Archive for the tag 'emotions are ok'

Mediation Best Practices … not Ground Rules

September 8th, 2014

In a mediator’s opening statement to clients, often the subject of “ground rules” comes up – parameters for behavior befitting a participant to mediation.   And often it takes the form of negative instruction – “we will refrain from name-calling or blaming” … “please don’t interrupt, you will get your turn to speak”.  I never took to the concept very well, of instructing adults on what not to do.  Some mediators ask their clients if they have any ground rules of their own, a good thing, if it weren’t for those 2 words.
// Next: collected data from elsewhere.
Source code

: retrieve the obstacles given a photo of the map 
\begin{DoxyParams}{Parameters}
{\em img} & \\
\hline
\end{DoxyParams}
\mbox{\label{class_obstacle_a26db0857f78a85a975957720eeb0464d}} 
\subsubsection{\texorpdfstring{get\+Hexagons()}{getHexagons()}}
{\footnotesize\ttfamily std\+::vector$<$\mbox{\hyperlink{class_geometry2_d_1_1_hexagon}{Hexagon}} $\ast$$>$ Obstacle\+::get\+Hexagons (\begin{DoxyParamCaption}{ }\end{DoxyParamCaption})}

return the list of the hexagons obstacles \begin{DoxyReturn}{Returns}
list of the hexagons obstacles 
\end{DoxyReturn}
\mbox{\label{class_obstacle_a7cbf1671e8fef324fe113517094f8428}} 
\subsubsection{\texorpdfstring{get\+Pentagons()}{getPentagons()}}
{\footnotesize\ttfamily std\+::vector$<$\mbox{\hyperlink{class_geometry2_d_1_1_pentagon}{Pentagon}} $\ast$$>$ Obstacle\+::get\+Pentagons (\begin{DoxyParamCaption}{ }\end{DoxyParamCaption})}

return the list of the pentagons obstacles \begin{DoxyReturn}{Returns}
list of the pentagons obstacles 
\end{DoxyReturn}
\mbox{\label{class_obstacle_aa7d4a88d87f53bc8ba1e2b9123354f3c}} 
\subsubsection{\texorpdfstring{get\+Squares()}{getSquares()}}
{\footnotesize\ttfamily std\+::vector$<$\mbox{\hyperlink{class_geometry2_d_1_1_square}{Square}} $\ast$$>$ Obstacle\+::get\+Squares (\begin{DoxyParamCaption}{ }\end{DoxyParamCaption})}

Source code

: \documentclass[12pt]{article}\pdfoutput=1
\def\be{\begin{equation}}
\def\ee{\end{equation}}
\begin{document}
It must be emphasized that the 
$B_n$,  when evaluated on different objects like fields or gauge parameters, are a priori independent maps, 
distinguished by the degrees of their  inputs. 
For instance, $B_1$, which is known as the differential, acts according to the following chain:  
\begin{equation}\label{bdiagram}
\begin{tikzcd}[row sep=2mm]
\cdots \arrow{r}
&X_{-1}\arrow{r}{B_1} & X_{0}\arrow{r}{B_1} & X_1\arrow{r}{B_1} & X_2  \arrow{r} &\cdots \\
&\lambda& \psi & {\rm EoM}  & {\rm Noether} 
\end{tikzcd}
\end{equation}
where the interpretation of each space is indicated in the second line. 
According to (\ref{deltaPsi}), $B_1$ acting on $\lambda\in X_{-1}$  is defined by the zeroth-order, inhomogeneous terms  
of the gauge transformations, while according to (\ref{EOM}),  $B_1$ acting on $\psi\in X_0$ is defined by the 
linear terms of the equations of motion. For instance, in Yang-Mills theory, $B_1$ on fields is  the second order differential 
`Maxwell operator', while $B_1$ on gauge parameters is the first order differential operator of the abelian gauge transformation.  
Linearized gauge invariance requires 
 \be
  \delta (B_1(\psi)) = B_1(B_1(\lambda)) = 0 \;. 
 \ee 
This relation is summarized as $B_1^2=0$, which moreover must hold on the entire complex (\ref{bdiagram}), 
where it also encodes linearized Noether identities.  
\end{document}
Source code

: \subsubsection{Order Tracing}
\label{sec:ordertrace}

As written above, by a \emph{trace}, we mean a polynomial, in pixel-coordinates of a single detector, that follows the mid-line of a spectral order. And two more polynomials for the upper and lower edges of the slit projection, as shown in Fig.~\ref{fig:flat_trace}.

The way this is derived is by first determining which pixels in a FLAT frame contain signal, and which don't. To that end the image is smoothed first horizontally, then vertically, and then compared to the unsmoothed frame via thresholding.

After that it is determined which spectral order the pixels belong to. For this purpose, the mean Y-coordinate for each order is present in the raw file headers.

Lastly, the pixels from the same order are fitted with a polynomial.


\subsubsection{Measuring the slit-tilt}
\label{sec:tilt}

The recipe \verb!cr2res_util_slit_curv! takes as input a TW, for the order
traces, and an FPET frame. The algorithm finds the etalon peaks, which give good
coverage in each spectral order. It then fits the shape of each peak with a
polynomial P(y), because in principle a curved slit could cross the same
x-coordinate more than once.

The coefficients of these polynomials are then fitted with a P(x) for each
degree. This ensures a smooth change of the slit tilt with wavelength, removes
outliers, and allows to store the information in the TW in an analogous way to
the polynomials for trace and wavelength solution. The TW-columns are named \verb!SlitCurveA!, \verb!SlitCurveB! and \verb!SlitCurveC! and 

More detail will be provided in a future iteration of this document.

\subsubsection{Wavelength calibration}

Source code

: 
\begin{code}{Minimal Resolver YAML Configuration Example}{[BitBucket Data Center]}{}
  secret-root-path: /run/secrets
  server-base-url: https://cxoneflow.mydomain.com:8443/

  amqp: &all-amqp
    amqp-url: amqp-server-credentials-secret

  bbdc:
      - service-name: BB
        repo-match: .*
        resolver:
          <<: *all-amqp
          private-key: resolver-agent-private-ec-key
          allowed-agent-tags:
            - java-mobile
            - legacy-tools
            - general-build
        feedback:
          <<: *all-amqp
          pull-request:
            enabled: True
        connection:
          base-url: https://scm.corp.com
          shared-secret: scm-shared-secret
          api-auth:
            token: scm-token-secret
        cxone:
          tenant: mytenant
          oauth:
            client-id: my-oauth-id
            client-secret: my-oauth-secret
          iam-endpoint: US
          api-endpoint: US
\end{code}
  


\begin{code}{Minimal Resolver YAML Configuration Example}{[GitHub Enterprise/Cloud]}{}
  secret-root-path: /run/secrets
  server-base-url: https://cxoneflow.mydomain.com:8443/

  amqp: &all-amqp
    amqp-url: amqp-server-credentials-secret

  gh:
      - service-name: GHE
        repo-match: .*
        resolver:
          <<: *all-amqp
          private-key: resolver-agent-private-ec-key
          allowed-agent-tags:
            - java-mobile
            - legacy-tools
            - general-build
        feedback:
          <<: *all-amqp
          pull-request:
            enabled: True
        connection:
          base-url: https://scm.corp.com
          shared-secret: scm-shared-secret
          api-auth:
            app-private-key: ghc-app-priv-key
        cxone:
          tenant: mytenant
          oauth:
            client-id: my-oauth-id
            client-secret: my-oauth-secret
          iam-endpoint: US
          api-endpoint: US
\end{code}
Escher Transformation off the page
I do not lay ‘ground rules’. 
First, I prefer to speak to the highest parts of ourselves.  And, as I am of the philosophy that as we engage in mediation, we are promoting, sharing and hopefully modeling resourceful behaviour, I prefer to respectfully share best practices rather than ground rules … practices that bring out the best in us as speakers, listeners and problem-solvers.   Clients get these in advance, and we review them when we first meet, in case they need clarification.
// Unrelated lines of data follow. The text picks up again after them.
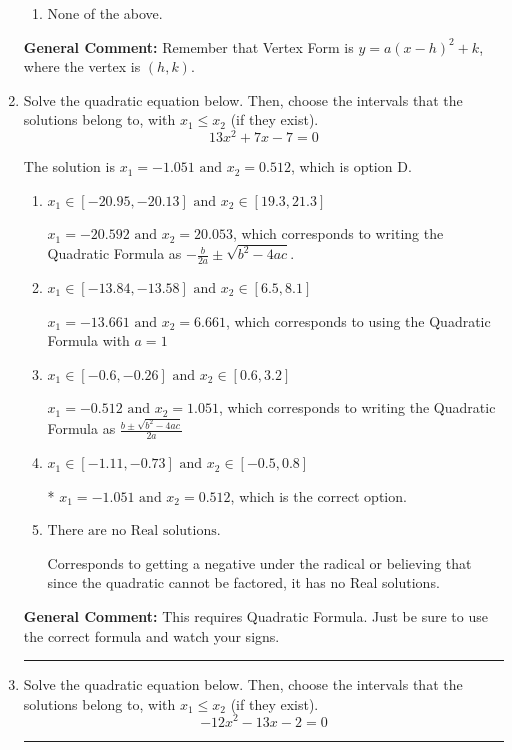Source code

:\documentclass{extbook}[14pt]
\newcommand{\litem}[1]{\item #1

\rule{\textwidth}{0.4pt}}
\begin{document}
\begin{enumerate}
{\begin{enumerate}[label=\Alph*.]
\item None of the above.\end{enumerate}
\textbf{General Comment:} Remember that Vertex Form is $y = a(x-h)^2+k$, where the vertex is $(h, k)$.
}
\litem{
Solve the quadratic equation below. Then, choose the intervals that the solutions belong to, with $x_1 \leq x_2$ (if they exist).
\[ 13x^{2} +7 x -7 = 0 \]

The solution is \( x_1 = -1.051 \text{ and } x_2 = 0.512 \), which is option D.\begin{enumerate}[label=\Alph*.]
\item \( x_1 \in [-20.95, -20.13] \text{ and } x_2 \in [19.3, 21.3] \)

 $x_1 = -20.592 \text{ and } x_2 = 20.053$, which corresponds to writing the Quadratic Formula as $-\frac{b}{2a} \pm \sqrt{b^2 - 4ac}$.
\item \( x_1 \in [-13.84, -13.58] \text{ and } x_2 \in [6.5, 8.1] \)

 $x_1 = -13.661 \text{ and } x_2 = 6.661$, which corresponds to using the Quadratic Formula with $a=1$
\item \( x_1 \in [-0.6, -0.26] \text{ and } x_2 \in [0.6, 3.2] \)

 $x_1 = -0.512 \text{ and } x_2 = 1.051$, which corresponds to writing the Quadratic Formula as $\frac{b \pm \sqrt{b^2 - 4ac}}{2a}$
\item \( x_1 \in [-1.11, -0.73] \text{ and } x_2 \in [-0.5, 0.8] \)

* $x_1 = -1.051 \text{ and } x_2 = 0.512$, which is the correct option.
\item \( \text{There are no Real solutions.} \)

Corresponds to getting a negative under the radical or believing that since the quadratic cannot be factored, it has no Real solutions.
\end{enumerate}

\textbf{General Comment:} This requires Quadratic Formula. Just be sure to use the correct formula and watch your signs.
}
\litem{
Solve the quadratic equation below. Then, choose the intervals that the solutions belong to, with $x_1 \leq x_2$ (if they exist).
\[ -12x^{2} -13 x -2 = 0 \]

}
\end{enumerate}
\end{document}
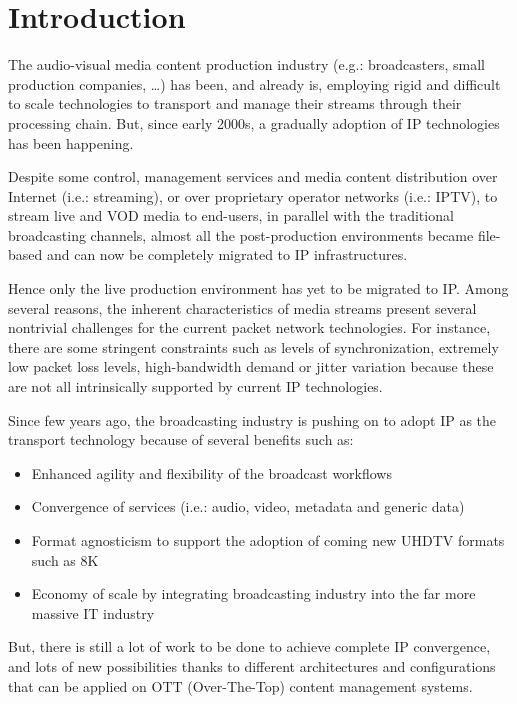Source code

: \cleardoublepage
{}
\chapter*{Introduction}

The audio-visual media content production industry (e.g.: broadcasters, small production companies, \ldots) has been, and already is, employing rigid and difficult to scale technologies to transport and manage their streams through their processing chain. But, since early 2000s, a gradually adoption of IP technologies has been happening.

Despite some control, management services and media content distribution over Internet (i.e.: streaming), or over proprietary operator networks (i.e.: IPTV), to stream live and VOD media to end-users, in parallel with the traditional broadcasting channels, almost all the post-production environments became file-based and can now be completely migrated to IP infrastructures. 

Hence only the live production environment has yet to be migrated to IP. Among several reasons, the inherent characteristics of media streams present several nontrivial challenges for the current packet network technologies. For instance, there are some stringent constraints such as levels of synchronization, extremely low packet loss levels, high-bandwidth demand or jitter variation because these are not all intrinsically supported by current IP technologies.

Since few years ago, the broadcasting industry is pushing on to adopt IP as the transport technology because of several benefits such as:

\begin{itemize}
  \item Enhanced agility and flexibility of the broadcast workflows
  \item Convergence of services (i.e.: audio, video, metadata and generic data)
  \item Format agnosticism to support the adoption of coming new UHDTV formats such as 8K 
  \item Economy of scale by integrating broadcasting industry into the far more massive IT industry
\end{itemize}

But, there is still a lot of work to be done to achieve complete IP convergence, and lots of new possibilities thanks to different architectures and configurations that can be applied on OTT (Over-The-Top) content management systems. 


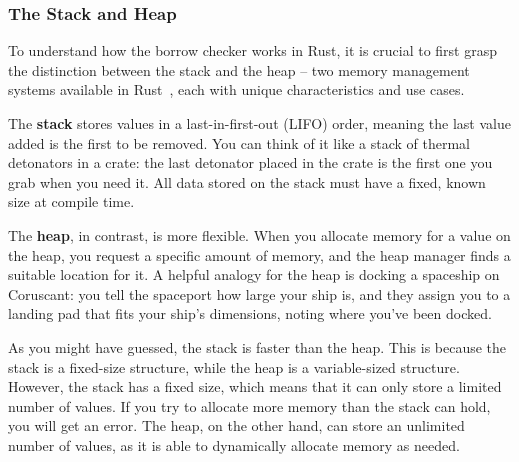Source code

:\documentclass[twoside,11pt]{report}
\theoremstyle{definition}
\theoremstyle{plain}
\begin{document}
\subsubsection{The Stack and Heap}
To understand how the borrow checker works in Rust, it is crucial to first grasp the distinction between the stack and the heap -- two memory management systems available in Rust~\cite[ch.4]{rustlangRustProgramming}, each with unique characteristics and use cases.

The \textbf{stack} stores values in a last-in-first-out (LIFO) order, meaning the last value added is the first to be removed. You can think of it like a stack of thermal detonators in a crate: the last detonator placed in the crate is the first one you grab when you need it. All data stored on the stack must have a fixed, known size at compile time.

The \textbf{heap}, in contrast, is more flexible. When you allocate memory for a value on the heap, you request a specific amount of memory, and the heap manager finds a suitable location for it. A helpful analogy for the heap is docking a spaceship on Coruscant: you tell the spaceport how large your ship is, and they assign you to a landing pad that fits your ship's dimensions, noting where you've been docked.

As you might have guessed, the stack is faster than the heap. This is because the stack is a fixed-size structure, while the heap is a variable-sized structure. However, the stack has a fixed size, which means that it can only store a limited number of values. If you try to allocate more memory than the stack can hold, you will get an error. The heap, on the other hand, can store an unlimited number of values, as it is able to dynamically allocate memory as needed.
\end{document}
So here are Spectra’s 10 Best Practices for Participants in a Mediation:

1         This is a learning conversation.  And a working conversation.  Please come to the table with open ears and a good dose of curiosity and resolve to solve problems together.  Listen as if you are hearing something for the first time and learning something new, even if you think you’ve heard it before.

2         Practice deep listening.  Concentrate on what’s being said, and not what you are itching to say.  If you wish to insert a thought, signal.  If there is no opening given by the speaker right then, jot down keywords on paper and direct your thoughts fully back to them.

3         Reflect back for understanding.  Each person has come here to be heard and understood.  Reflecting back what someone has said for clarity and understanding ensures that this happens. Sometimes the Mediator will do this.  Sometimes you will be asked to.  The ability to do this depends on #2, deep listening.

4         Be resourceful and creative.  We are here to solve shared problems.  Brainstorm fearlessly.   Commitment to solutions comes later.

5         Suspend judgment.  In order to feel free to be resourceful and creative, we leave judgment to a later stage.  Nothing’s final till it’s final, so think in or out of the box while you can.

6         Silence is OK – when speaking or listening.  Not all gaps have to be filled.  It’s sometimes in the spaces that key discoveries are made.  Respect them, and use them liberally.

7         Emotions are OK, so long as you own them.  Express your disappointment, hopes, even anger… in a way that will be heard.  We’ll discover what it all means together.

8         Speak with passion and purpose, but know that your statements are not truth – they are your truth, and that will be respected.  Make observations.  Say how something made you feel or how it appeared to you.

9         Ask great questions.  They’re even better than statements.  We’ll discover some together.

10     Say one good thing about the other party at some time in the mediation.  Express appreciation for good listening, honesty, effort, understanding, courage, or something they have done well.  It will open doors like nothing else.

With best practices, I believe we are teaching resourceful behavior and not cementing or censuring bad.  We are evolving communication and moving ourselves forward.  We are future-focused and not dwelling on habit or blame.  With best practices, we are setting a new bar and building a new toolkit of skills and awareness.

Through best practices – we get to best solutions.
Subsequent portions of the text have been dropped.